1970年、盲福研の発足

「与える者」と「与えられる者」

立場から生まれる人と生まれない人との関係には、しばしば「与える側」と「与えられる側」という構図があります。けれども、それは本当に望ましい関係なのでしょうか?

「障がい」を個人の問題ではなく、社会のあり方の中で捉えるならば、当事者・非当事者という枠組みを越えて、「ともに」考え、「ともに」行動することが必要ではないでしょうか。そして同じ目標を見据えて、一緒に歩んでいく――そのような思いから、活動が始まりました。

集まったのは、視覚障がい者と晴眼者、10数名の若者たち。会の名は「京都盲人福祉研究会」、通称「盲福研(もうふくけん)」です。

スローガンは、「晴・盲一体」。

晴眼者と視覚障がい者が対等な関係で活動に取り組み、「見える」「見えない」の間にある壁を越えて、誰もが等しく社会の一員として生きていける社会を目指しました。
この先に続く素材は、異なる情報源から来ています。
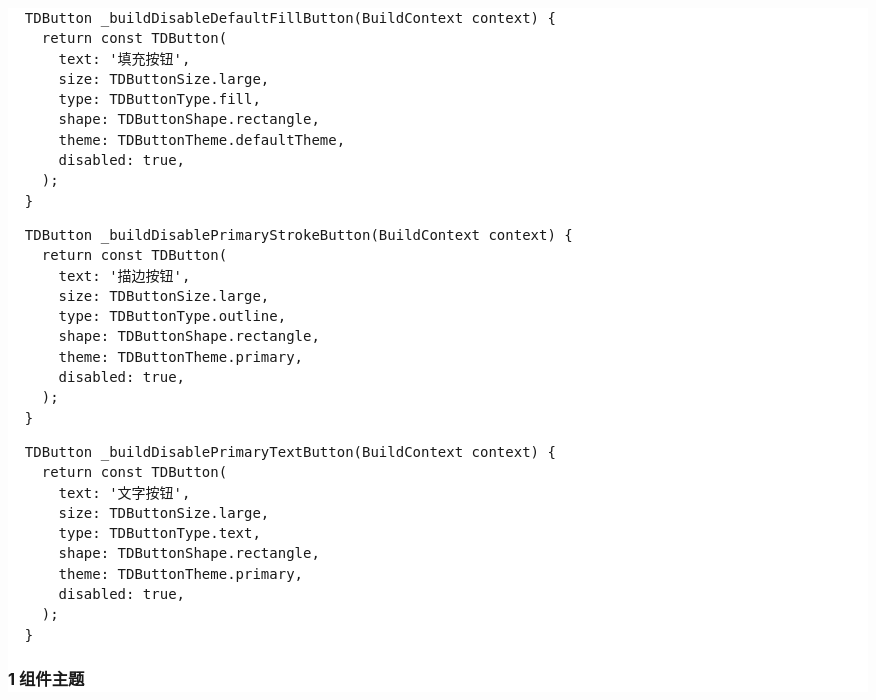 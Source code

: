 </td-code-block>
                

          
<td-code-block panel="Dart">

  <pre slot="Dart" lang="javascript">
  TDButton _buildDisableDefaultFillButton(BuildContext context) {
    return const TDButton(
      text: '填充按钮',
      size: TDButtonSize.large,
      type: TDButtonType.fill,
      shape: TDButtonShape.rectangle,
      theme: TDButtonTheme.defaultTheme,
      disabled: true,
    );
  }</pre>

</td-code-block>
                

          
<td-code-block panel="Dart">

  <pre slot="Dart" lang="javascript">
  TDButton _buildDisablePrimaryStrokeButton(BuildContext context) {
    return const TDButton(
      text: '描边按钮',
      size: TDButtonSize.large,
      type: TDButtonType.outline,
      shape: TDButtonShape.rectangle,
      theme: TDButtonTheme.primary,
      disabled: true,
    );
  }</pre>

</td-code-block>
                

          
<td-code-block panel="Dart">

  <pre slot="Dart" lang="javascript">
  TDButton _buildDisablePrimaryTextButton(BuildContext context) {
    return const TDButton(
      text: '文字按钮',
      size: TDButtonSize.large,
      type: TDButtonType.text,
      shape: TDButtonShape.rectangle,
      theme: TDButtonTheme.primary,
      disabled: true,
    );
  }</pre>

</td-code-block>
                
### 1 组件主题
この「与える/与えられる」という関係について、私自身がつくった話があります。
―ある夜、真っ暗な道を歩いている人に、提灯を持った人が「足元を照らしましょう」と寄り添ってくれる。「ありがとうございます」と心から感謝し、手助けした側も「役に立てて良かった」と思う。こうした人間関係は、たしかに大切なものです。
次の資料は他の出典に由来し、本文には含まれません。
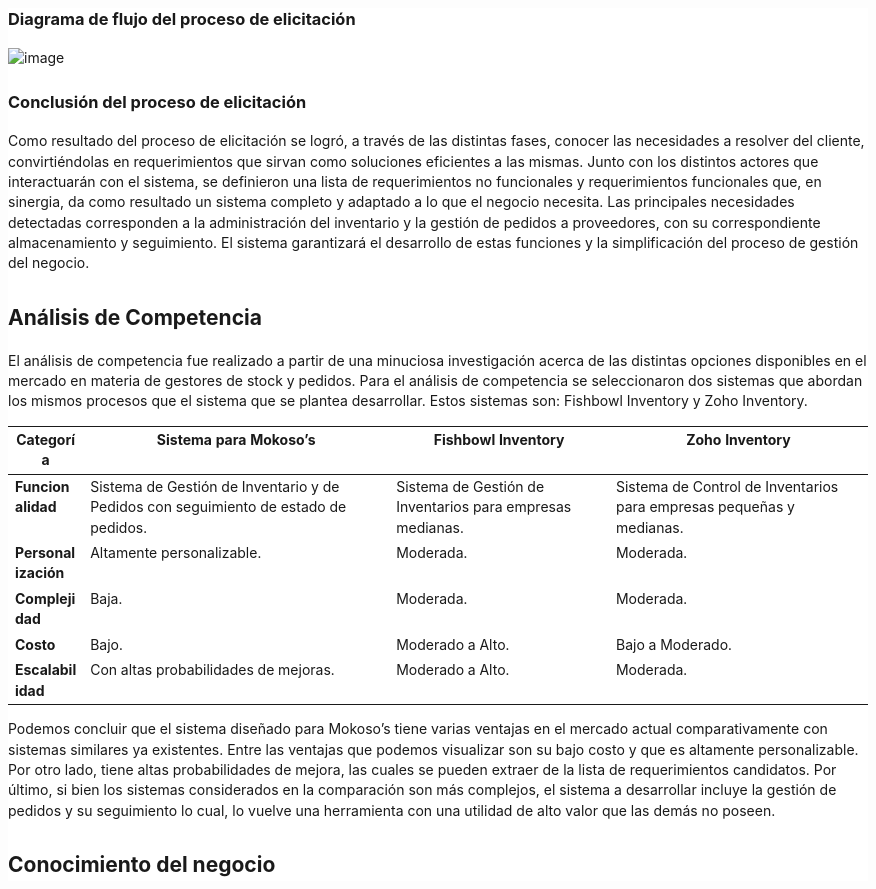 ### Diagrama de flujo del proceso de elicitación

![image](https://github.com/user-attachments/assets/392fe676-2d0b-4bfa-b367-8bb9aa67d9f6)

### Conclusión del proceso de elicitación

Como resultado del proceso de elicitación se logró, a través de las distintas 
fases, conocer las necesidades a resolver del cliente, convirtiéndolas en 
requerimientos que sirvan como soluciones eficientes a las mismas.
Junto con los distintos actores que interactuarán con el sistema, se definieron 
una lista de requerimientos no funcionales y requerimientos funcionales que, en 
sinergia, da como resultado un sistema completo y adaptado a lo que el 
negocio necesita.
Las principales necesidades detectadas corresponden a la administración del 
inventario y la gestión de pedidos a proveedores, con su correspondiente 
almacenamiento y seguimiento. El sistema garantizará el desarrollo de estas
funciones y la simplificación del proceso de gestión del negocio.

## Análisis de Competencia

El análisis de competencia fue realizado a partir de una minuciosa investigación 
acerca de las distintas opciones disponibles en el mercado en materia de 
gestores de stock y pedidos.
Para el análisis de competencia se seleccionaron dos sistemas que abordan 
los mismos procesos que el sistema que se plantea desarrollar. Estos sistemas 
son: Fishbowl Inventory y Zoho Inventory.

| **Categoría**       | **Sistema para Mokoso’s**                                  | **Fishbowl Inventory**                      | **Zoho Inventory**                           |
|----------------------|-----------------------------------------------------------|---------------------------------------------|---------------------------------------------|
| **Funcionalidad**    | Sistema de Gestión de Inventario y de Pedidos con seguimiento de estado de pedidos. | Sistema de Gestión de Inventarios para empresas medianas. | Sistema de Control de Inventarios para empresas pequeñas y medianas. |
| **Personalización**  | Altamente personalizable.                                 | Moderada.                                   | Moderada.                                   |
| **Complejidad**      | Baja.                                                     | Moderada.                                   | Moderada.                                   |
| **Costo**            | Bajo.                                                     | Moderado a Alto.                            | Bajo a Moderado.                            |
| **Escalabilidad**    | Con altas probabilidades de mejoras.                      | Moderado a Alto.                            | Moderada.                                   |

Podemos concluir que el sistema diseñado para Mokoso’s tiene varias ventajas 
en el mercado actual comparativamente con sistemas similares ya existentes. 
Entre las ventajas que podemos visualizar son su bajo costo y que es 
altamente personalizable. Por otro lado, tiene altas probabilidades de mejora, 
las cuales se pueden extraer de la lista de requerimientos candidatos.
Por último, si bien los sistemas considerados en la comparación son más 
complejos, el sistema a desarrollar incluye la gestión de pedidos y su 
seguimiento lo cual, lo vuelve una herramienta con una utilidad de alto valor 
que las demás no poseen.

## Conocimiento del negocio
でも、いつも近くに提灯を持っている人がいるとは限りません。では、誰もが安心して夜道を歩けるようにするには、どうすればよいのでしょうか?

――答えは、街灯をつけることです。

街灯があれば、誰もが自分の力で安全に歩くことができる。そのために、「照らす側」「照らされる側」という区分を越えて、みんなで協力して街灯を設置する。そこには、もはや「与える」「与えられる」といった関係はありません。

とはいえ、ボランティアとして関わろうとする多くの人が、「やさしい気持ちで関わりたい」と願ってくれています。その気持ちは尊いものです。ただ、それを超えて、社会の構造に目を向け、「提灯から街灯へ」と意識をシフトしていくことが、いま求められている。